给定一个大小为N的数组arr [] ,两个正整数K和S ,任务是找到大小大于K且其总和大于S的最小子数组的长度。
例子:
Input: arr[] = {1, 2, 3, 4, 5}, K = 1, S = 8
Output: 2
Explanation:
Smallest subarray with sum greater than S(=8) is {4, 5}
Therefore, the required output is 2.
Input: arr[] = {1, 3, 5, 1, 8, 2, 4}, K= 2, S= 13
Output: 3
方法:可以使用滑动窗口技术解决该问题。请按照以下步骤解决问题:
- 初始化两个变量,例如start = 0和end = 0 ,分别存储当前子数组的第一个和最后一个索引。
- 遍历数组arr []并通过增加end并将arr [end]添加到当前子数组的总和中来。
- 如果当前子数组的所有元素的总和小于或等于S或当前子数组的长度小于或等于K ,则增加当前子数组的长度( end ++ )。

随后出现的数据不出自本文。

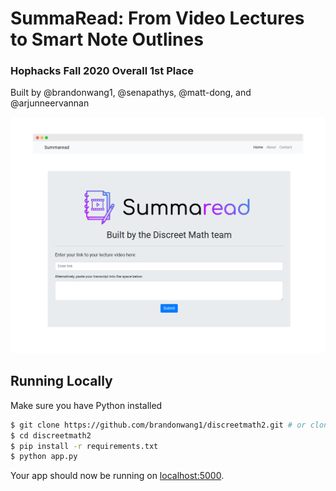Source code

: # SummaRead: From Video Lectures to Smart Note Outlines
### Hophacks Fall 2020 Overall 1st Place

Built by @brandonwang1, @senapathys, @matt-dong, and @arjunneervannan

![alt text](flask_screenshot.png)

## Running Locally

Make sure you have Python installed

```sh
$ git clone https://github.com/brandonwang1/discreetmath2.git # or clone your own fork
$ cd discreetmath2
$ pip install -r requirements.txt
$ python app.py
```

Your app should now be running on [localhost:5000](http://localhost:5000/).
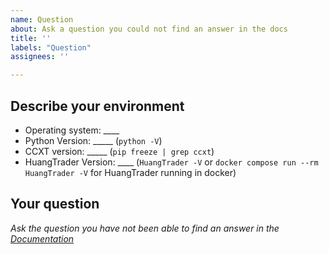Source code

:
 ```yaml
---
name: Question
about: Ask a question you could not find an answer in the docs
title: ''
labels: "Question"
assignees: ''

---
```

<!-- 
Have you searched for similar issues before posting it?
Did you have a VERY good look at the [documentation](https://www.HuangTrader.io/en/latest/) and are sure that the question is not explained there

Please do not use the question template to report bugs or to request new features.
-->

## Describe your environment

  * Operating system: ____
  * Python Version: _____ (`python -V`)
  * CCXT version: _____ (`pip freeze | grep ccxt`)
  * HuangTrader Version: ____ (`HuangTrader -V` or `docker compose run --rm HuangTrader -V` for HuangTrader running in docker)
  
## Your question

*Ask the question you have not been able to find an answer in the [Documentation](https://www.HuangTrader.io/en/latest/)*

- 否则,通过删除当前子数组的第一个元素来减少当前子数组的长度(start- = 1 )。通过将其与当前子数组的长度进行比较,来更新到目前为止找到的所需子数组的最小长度。
- 最后,打印满足条件的所需子数组的最小长度。
下面是上述方法的实现:
C++
// C++ program to implement
// the above approach
#include
using namespace std;
// Function to find the length of the
// smallest subarray of size > K with
// sum greater than S
int smallestSubarray(int K, int S,
int arr[], int N)
{
// Store the first index of
// the current subarray
int start = 0;
// Store the last index of
// the the current subarray
int end = 0;
// Store the sum of the
// current subarray
int currSum = arr[0];
// Store the length of
// the smallest subarray
int res = INT_MAX;
while (end < N - 1) {
// If sum of the current subarray <= S
// or length of current subarray <= K
if (currSum <= S
|| (end - start + 1) <= K) {
// Increase the subarray
// sum and size
currSum += arr[++end];
}
// Otherwise
else {
// Update to store the minimum
// size of subarray obtained
res = min(res, end - start + 1);
// Decrement current subarray
// size by removing first element
currSum -= arr[start++];
}
}
// Check if it is possible to reduce
// the length of the current window
while (start < N) {
if (currSum > S
&& (end - start + 1) > K)
res = min(res, (end - start + 1));
currSum -= arr[start++];
}
return res;
}
// Driver Code
int main()
{
int arr[] = { 1, 2, 3, 4, 5 };
int K = 1, S = 8;
int N = sizeof(arr) / sizeof(arr[0]);
cout << smallestSubarray(K, S, arr, N);
} Java
// Java program to implement
// the above approach
import java.io.*;
class GFG{
// Function to find the length of the
// smallest subarray of size > K with
// sum greater than S
public static int smallestSubarray(int K, int S,
int[] arr, int N)
{
// Store the first index of
// the current subarray
int start = 0;
// Store the last index of
// the the current subarray
int end = 0;
// Store the sum of the
// current subarray
int currSum = arr[0];
// Store the length of
// the smallest subarray
int res = Integer.MAX_VALUE;
while (end < N - 1)
{
// If sum of the current subarray <= S
// or length of current subarray <= K
if (currSum <= S ||
(end - start + 1) <= K)
{
// Increase the subarray
// sum and size
currSum += arr[++end];
}
// Otherwise
else
{
// Update to store the minimum
// size of subarray obtained
res = Math.min(res, end - start + 1);
// Decrement current subarray
// size by removing first element
currSum -= arr[start++];
}
}
// Check if it is possible to reduce
// the length of the current window
while (start < N)
{
if (currSum > S && (end - start + 1) > K)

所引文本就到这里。